**Exercise**
Among the lines of the records below, copy those that hold the word "цели".

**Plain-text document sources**
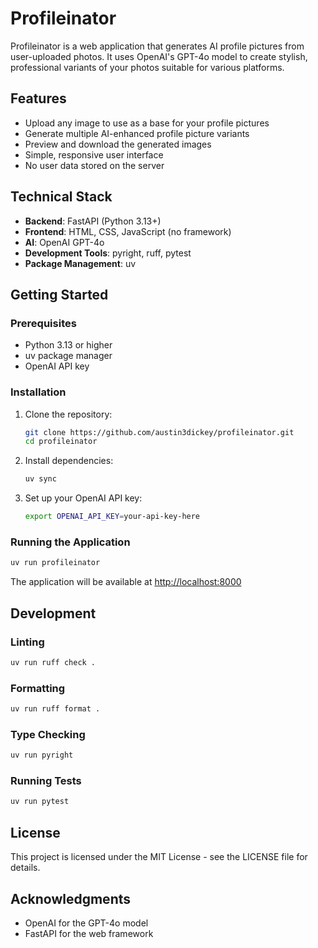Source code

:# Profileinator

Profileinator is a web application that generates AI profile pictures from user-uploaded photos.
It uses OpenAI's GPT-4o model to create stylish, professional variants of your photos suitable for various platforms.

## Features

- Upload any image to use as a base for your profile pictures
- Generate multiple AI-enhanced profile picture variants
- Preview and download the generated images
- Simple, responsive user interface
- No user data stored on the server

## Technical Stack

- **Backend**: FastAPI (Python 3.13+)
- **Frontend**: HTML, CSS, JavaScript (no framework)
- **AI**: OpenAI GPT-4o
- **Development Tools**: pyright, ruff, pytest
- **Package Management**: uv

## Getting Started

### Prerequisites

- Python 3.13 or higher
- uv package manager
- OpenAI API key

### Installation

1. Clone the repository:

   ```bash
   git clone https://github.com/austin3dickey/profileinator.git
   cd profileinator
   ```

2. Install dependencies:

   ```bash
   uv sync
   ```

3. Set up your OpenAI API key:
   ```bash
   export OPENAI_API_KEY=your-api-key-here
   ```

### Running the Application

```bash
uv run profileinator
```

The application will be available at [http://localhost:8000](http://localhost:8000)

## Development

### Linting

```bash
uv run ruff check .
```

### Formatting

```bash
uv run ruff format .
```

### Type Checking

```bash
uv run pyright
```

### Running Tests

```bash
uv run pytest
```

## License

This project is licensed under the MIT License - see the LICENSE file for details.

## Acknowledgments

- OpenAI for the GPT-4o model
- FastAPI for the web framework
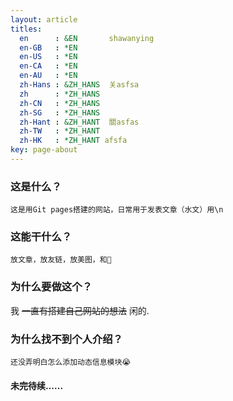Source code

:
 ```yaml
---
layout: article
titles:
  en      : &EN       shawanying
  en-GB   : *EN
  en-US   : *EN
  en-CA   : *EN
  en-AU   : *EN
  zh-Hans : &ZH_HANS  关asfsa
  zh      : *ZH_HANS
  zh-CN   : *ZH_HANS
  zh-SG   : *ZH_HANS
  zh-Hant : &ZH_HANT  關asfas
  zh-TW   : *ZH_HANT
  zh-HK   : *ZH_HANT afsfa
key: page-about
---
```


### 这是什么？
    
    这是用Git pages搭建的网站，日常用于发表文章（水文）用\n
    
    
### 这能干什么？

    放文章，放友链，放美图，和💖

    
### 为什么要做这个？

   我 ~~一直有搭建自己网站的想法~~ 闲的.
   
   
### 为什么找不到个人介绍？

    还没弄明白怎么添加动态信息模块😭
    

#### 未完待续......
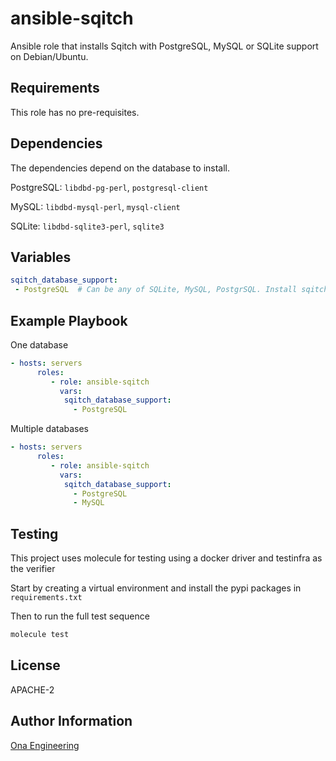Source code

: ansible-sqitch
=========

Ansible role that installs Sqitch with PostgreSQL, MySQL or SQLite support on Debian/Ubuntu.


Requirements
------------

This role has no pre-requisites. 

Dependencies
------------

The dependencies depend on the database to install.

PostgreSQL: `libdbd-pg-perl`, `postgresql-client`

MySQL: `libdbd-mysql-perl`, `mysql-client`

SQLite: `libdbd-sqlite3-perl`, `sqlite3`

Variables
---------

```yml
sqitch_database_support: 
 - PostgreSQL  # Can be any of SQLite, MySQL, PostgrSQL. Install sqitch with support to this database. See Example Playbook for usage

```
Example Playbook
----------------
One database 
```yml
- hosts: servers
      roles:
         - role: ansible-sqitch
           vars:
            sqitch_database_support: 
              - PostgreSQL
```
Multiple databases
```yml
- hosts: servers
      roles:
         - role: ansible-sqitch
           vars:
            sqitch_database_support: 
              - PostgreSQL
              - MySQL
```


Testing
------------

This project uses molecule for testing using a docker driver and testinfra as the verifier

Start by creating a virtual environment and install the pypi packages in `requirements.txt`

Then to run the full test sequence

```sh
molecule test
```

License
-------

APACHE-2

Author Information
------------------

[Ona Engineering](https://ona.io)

* * *

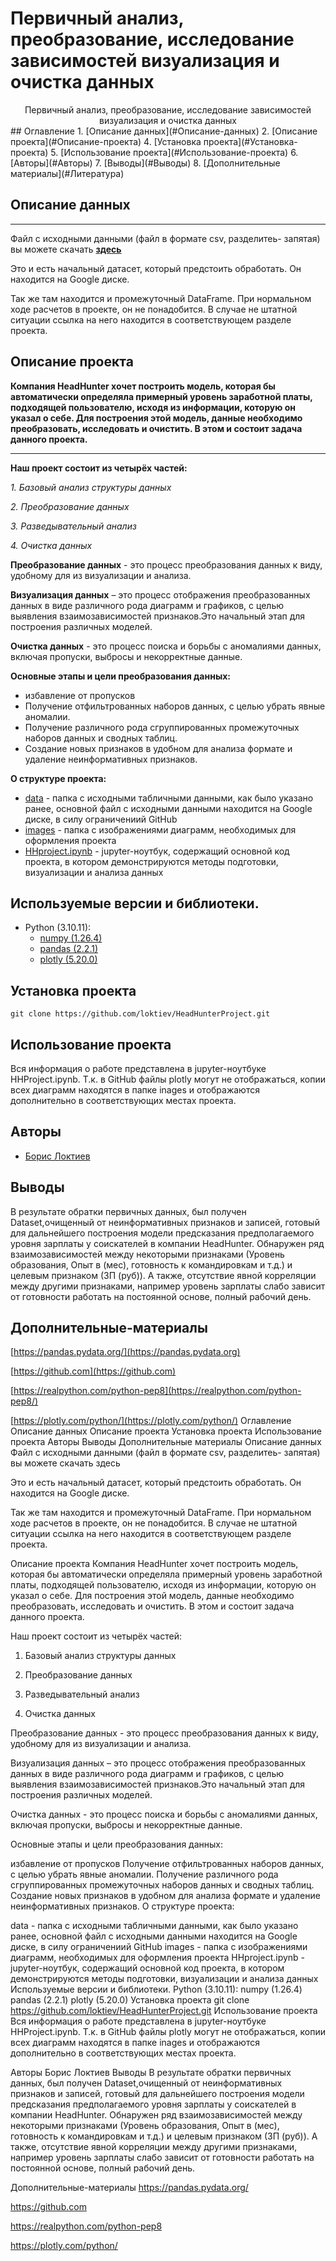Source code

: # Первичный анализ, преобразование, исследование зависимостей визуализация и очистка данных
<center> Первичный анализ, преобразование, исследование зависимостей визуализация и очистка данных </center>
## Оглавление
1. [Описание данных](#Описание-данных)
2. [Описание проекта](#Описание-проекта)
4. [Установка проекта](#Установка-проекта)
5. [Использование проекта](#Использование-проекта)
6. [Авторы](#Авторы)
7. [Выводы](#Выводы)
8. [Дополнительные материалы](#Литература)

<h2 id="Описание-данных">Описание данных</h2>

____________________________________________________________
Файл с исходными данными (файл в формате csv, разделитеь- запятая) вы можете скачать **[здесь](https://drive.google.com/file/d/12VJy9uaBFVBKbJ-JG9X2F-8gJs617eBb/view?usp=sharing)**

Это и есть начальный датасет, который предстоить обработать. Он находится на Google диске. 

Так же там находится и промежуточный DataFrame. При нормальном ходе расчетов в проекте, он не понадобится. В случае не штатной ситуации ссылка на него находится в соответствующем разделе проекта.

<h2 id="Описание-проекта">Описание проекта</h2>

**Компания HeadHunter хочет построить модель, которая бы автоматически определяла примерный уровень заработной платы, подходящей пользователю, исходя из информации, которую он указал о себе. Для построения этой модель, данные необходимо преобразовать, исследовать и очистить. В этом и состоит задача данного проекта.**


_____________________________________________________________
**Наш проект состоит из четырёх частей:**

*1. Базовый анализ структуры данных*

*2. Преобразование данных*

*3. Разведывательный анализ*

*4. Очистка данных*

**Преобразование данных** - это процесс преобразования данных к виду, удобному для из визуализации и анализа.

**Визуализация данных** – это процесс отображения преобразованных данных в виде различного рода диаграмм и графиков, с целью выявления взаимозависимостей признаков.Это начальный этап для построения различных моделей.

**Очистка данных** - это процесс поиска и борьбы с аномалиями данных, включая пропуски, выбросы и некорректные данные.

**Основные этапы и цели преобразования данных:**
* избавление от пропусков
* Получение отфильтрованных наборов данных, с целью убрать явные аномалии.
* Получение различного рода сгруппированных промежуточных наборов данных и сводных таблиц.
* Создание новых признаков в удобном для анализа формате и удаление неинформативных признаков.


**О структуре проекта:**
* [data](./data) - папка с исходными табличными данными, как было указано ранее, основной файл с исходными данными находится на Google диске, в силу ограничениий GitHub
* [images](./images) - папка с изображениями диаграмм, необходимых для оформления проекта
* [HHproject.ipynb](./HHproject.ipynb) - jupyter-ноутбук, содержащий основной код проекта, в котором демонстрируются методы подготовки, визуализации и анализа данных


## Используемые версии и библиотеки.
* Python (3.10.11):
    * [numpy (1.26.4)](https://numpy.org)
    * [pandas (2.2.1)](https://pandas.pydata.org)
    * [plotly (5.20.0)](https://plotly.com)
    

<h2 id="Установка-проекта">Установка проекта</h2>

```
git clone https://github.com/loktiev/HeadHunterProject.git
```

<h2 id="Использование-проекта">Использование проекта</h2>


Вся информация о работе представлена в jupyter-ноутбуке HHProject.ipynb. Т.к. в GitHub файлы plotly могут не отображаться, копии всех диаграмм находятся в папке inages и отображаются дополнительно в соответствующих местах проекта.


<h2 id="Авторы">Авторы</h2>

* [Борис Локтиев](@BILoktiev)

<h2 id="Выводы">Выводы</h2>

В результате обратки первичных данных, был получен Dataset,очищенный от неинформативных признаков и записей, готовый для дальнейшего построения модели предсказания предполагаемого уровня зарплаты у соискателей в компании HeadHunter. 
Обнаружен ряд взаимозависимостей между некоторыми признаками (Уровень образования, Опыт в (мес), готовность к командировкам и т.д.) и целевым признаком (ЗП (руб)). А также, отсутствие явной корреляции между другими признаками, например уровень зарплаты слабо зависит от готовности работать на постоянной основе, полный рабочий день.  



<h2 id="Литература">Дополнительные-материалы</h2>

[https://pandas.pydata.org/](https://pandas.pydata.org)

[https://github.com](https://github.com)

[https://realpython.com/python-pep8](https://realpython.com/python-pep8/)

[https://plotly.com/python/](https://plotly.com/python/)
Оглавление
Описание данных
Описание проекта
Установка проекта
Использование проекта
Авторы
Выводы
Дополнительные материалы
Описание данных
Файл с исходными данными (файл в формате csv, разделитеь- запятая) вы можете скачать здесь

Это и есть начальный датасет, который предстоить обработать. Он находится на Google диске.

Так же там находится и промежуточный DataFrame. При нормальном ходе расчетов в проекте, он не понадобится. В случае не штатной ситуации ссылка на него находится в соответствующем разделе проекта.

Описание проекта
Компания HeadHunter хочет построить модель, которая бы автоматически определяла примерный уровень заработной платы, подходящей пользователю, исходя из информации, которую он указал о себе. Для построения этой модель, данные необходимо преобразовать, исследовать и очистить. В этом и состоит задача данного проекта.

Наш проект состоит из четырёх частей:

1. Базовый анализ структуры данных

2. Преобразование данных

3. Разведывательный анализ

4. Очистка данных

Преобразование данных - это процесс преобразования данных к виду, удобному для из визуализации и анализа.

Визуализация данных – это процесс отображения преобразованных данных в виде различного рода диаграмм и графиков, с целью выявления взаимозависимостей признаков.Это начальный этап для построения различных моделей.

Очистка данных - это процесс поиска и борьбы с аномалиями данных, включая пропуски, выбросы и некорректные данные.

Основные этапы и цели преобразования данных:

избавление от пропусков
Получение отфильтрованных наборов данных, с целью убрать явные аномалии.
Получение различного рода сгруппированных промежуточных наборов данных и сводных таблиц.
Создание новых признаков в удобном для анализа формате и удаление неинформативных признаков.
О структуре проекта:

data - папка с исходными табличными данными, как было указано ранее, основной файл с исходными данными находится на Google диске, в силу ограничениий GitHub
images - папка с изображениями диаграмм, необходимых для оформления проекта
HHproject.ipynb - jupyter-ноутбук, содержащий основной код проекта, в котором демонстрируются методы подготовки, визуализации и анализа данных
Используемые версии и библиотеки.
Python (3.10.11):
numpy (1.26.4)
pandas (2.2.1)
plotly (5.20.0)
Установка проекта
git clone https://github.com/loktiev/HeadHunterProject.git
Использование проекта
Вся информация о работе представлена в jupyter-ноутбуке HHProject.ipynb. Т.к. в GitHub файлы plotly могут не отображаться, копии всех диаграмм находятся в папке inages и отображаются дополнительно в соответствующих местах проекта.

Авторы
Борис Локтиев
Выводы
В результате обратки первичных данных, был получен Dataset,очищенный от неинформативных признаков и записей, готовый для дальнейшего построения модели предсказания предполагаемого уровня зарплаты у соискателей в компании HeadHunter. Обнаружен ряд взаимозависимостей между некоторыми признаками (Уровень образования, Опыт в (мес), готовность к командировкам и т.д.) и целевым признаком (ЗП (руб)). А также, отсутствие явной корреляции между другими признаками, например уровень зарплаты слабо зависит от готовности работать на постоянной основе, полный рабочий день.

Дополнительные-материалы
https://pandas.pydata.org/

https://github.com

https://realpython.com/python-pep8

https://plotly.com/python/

**Task answer**
**Основные этапы и цели преобразования данных:**
Основные этапы и цели преобразования данных:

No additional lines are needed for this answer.